> _THE DATA_:
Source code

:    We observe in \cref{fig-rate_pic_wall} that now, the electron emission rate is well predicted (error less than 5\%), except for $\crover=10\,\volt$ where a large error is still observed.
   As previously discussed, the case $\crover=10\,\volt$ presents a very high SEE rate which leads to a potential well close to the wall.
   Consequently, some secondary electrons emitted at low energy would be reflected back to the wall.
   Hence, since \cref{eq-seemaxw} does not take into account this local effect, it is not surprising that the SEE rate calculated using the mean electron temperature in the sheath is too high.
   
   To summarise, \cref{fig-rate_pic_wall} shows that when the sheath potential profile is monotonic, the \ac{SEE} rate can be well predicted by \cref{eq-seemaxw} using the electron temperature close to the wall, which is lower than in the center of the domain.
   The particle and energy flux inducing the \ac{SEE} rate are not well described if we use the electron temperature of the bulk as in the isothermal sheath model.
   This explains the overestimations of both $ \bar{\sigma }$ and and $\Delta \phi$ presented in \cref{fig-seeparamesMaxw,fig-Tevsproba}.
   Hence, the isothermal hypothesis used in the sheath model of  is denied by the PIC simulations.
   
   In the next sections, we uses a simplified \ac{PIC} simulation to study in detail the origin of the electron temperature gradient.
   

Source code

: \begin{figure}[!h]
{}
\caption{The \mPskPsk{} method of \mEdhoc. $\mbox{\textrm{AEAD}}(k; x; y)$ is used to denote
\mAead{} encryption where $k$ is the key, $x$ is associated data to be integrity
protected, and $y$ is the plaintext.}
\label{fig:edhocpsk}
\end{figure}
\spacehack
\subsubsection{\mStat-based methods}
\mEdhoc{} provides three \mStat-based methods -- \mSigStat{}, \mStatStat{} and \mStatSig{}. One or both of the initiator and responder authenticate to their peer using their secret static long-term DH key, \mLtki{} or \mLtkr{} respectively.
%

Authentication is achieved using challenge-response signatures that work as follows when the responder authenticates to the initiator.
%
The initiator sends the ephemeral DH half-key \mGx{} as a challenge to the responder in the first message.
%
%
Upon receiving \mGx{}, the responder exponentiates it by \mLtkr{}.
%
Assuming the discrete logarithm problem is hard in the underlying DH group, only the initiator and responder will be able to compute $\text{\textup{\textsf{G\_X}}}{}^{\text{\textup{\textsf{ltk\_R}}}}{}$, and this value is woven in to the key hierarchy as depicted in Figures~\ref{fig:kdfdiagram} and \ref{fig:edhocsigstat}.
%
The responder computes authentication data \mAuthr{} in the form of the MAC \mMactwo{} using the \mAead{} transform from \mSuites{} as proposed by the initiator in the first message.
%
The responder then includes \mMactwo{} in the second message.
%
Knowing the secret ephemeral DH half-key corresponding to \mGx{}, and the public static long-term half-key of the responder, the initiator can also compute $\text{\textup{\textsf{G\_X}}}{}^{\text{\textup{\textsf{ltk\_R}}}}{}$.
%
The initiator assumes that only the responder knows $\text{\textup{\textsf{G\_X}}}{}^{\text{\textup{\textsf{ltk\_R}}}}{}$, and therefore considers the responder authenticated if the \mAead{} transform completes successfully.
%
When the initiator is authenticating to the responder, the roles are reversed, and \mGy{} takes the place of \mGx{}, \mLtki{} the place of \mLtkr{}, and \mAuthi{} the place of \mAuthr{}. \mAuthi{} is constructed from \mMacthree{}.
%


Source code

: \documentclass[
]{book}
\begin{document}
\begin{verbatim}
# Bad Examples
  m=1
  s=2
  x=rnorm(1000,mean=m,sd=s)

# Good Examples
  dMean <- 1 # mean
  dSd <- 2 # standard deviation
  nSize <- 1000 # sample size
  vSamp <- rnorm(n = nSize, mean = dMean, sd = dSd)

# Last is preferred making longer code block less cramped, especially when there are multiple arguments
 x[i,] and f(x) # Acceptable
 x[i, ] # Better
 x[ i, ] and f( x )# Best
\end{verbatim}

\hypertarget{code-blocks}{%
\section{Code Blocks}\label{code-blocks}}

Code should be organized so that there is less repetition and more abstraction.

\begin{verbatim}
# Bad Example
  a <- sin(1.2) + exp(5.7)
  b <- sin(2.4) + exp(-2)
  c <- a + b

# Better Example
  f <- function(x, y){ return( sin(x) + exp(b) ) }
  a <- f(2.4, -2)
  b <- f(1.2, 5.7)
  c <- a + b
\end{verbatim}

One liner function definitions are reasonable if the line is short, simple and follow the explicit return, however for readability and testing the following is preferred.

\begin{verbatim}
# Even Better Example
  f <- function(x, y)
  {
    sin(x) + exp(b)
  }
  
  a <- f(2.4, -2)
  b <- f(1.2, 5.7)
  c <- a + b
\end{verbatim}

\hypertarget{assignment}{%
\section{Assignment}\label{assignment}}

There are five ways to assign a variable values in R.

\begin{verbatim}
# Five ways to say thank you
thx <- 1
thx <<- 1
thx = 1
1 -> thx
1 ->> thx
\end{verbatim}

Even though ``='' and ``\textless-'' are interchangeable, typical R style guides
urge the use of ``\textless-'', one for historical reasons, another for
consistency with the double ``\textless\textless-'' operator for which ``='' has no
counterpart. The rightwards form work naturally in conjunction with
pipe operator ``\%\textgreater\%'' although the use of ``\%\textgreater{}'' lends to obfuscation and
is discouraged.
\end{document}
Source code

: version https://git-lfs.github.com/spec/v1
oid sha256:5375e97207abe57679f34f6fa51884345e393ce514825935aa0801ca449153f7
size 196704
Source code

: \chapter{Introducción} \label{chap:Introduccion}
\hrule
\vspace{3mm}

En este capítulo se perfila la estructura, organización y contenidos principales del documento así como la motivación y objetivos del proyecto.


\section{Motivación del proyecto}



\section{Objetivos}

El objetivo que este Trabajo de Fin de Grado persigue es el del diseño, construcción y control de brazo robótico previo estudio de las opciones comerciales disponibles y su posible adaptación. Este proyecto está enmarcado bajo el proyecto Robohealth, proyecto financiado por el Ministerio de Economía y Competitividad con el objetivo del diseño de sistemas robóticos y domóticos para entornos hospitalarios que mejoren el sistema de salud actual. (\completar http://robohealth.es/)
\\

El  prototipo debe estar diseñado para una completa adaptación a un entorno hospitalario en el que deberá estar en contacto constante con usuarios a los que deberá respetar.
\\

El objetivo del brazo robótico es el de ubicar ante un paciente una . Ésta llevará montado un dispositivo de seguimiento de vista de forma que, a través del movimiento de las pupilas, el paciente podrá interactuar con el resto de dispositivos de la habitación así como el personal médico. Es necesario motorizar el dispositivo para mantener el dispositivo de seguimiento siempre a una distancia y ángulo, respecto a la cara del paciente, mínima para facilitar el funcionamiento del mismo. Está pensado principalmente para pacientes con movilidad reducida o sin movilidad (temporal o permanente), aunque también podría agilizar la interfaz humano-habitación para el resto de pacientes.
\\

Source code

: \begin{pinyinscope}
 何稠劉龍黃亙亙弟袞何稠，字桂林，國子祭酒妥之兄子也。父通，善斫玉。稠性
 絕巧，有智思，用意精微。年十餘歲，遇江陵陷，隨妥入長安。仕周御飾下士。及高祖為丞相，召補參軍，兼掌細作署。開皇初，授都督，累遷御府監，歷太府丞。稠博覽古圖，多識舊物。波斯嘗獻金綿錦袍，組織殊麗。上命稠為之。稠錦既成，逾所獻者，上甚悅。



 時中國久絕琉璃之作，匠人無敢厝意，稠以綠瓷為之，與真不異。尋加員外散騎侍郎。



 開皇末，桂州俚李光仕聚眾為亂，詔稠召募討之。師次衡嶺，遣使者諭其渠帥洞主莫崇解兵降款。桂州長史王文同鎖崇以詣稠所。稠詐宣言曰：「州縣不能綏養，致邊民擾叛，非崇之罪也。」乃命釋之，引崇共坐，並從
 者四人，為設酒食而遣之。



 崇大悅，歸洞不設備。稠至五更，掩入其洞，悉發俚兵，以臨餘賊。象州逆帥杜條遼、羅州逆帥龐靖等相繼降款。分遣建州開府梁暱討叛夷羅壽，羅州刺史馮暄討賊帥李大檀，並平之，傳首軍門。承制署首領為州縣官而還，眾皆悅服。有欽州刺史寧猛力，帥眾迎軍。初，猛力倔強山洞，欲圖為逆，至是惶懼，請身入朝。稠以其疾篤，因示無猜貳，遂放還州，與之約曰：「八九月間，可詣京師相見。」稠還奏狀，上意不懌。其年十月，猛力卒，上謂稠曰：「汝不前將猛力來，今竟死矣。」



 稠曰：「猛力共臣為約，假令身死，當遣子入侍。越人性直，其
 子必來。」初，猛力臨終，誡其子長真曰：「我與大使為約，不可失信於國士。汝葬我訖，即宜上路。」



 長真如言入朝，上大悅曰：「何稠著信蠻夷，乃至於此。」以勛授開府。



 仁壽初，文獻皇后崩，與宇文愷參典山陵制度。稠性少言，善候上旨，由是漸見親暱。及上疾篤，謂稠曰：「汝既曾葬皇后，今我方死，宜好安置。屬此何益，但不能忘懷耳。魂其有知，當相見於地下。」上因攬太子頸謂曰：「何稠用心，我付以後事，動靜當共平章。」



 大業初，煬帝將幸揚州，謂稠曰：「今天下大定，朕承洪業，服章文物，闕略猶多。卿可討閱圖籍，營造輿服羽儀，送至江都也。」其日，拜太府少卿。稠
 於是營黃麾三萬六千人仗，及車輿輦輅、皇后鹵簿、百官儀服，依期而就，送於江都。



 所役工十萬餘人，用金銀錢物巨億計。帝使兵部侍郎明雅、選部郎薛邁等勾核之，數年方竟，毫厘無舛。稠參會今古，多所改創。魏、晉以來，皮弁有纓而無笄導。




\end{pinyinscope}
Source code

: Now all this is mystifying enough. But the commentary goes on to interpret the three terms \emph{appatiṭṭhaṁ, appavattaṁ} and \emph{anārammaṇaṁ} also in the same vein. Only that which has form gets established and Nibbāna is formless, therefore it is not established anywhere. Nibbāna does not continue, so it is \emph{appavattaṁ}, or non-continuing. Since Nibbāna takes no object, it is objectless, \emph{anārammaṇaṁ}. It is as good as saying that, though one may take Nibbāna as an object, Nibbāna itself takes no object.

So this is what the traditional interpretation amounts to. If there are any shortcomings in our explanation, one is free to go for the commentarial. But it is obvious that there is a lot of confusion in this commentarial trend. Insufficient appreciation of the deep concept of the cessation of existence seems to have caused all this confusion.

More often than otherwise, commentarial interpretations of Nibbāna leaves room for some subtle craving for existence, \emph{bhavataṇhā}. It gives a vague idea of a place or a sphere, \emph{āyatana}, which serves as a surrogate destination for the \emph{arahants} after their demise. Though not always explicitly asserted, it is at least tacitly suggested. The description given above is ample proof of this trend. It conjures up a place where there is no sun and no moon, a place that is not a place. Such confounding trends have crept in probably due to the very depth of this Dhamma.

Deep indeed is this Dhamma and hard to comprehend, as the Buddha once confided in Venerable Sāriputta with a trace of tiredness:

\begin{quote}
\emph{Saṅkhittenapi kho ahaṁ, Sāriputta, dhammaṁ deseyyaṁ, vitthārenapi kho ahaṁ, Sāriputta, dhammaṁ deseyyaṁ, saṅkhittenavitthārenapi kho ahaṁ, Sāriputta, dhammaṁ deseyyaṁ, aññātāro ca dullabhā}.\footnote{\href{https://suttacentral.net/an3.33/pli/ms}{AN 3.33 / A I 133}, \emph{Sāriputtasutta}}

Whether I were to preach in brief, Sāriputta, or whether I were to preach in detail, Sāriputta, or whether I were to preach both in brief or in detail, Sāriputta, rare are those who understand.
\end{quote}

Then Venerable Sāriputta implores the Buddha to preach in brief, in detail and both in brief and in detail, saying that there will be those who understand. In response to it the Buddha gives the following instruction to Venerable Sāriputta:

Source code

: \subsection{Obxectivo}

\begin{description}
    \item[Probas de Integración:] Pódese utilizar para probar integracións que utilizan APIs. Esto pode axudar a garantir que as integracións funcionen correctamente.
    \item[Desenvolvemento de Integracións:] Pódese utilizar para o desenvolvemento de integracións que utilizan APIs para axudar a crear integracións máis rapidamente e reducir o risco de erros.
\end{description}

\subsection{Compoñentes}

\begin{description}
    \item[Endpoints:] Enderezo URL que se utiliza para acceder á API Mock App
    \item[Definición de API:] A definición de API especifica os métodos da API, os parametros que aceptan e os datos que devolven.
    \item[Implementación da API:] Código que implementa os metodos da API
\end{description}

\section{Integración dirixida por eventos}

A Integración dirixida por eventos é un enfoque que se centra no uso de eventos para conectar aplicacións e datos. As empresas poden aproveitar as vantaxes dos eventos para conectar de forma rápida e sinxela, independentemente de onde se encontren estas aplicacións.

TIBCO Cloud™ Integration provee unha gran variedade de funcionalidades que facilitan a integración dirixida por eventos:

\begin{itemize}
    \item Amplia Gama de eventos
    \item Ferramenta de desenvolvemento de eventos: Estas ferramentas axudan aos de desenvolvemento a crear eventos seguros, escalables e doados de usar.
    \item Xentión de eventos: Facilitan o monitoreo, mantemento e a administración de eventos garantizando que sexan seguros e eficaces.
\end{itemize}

> _PROBLEM REQUIREMENTS_: Please tally every line of the material above that has the string "Nibbāna", and write only the total.

> _SOLUTION FOR THIS EXERCISE_: 2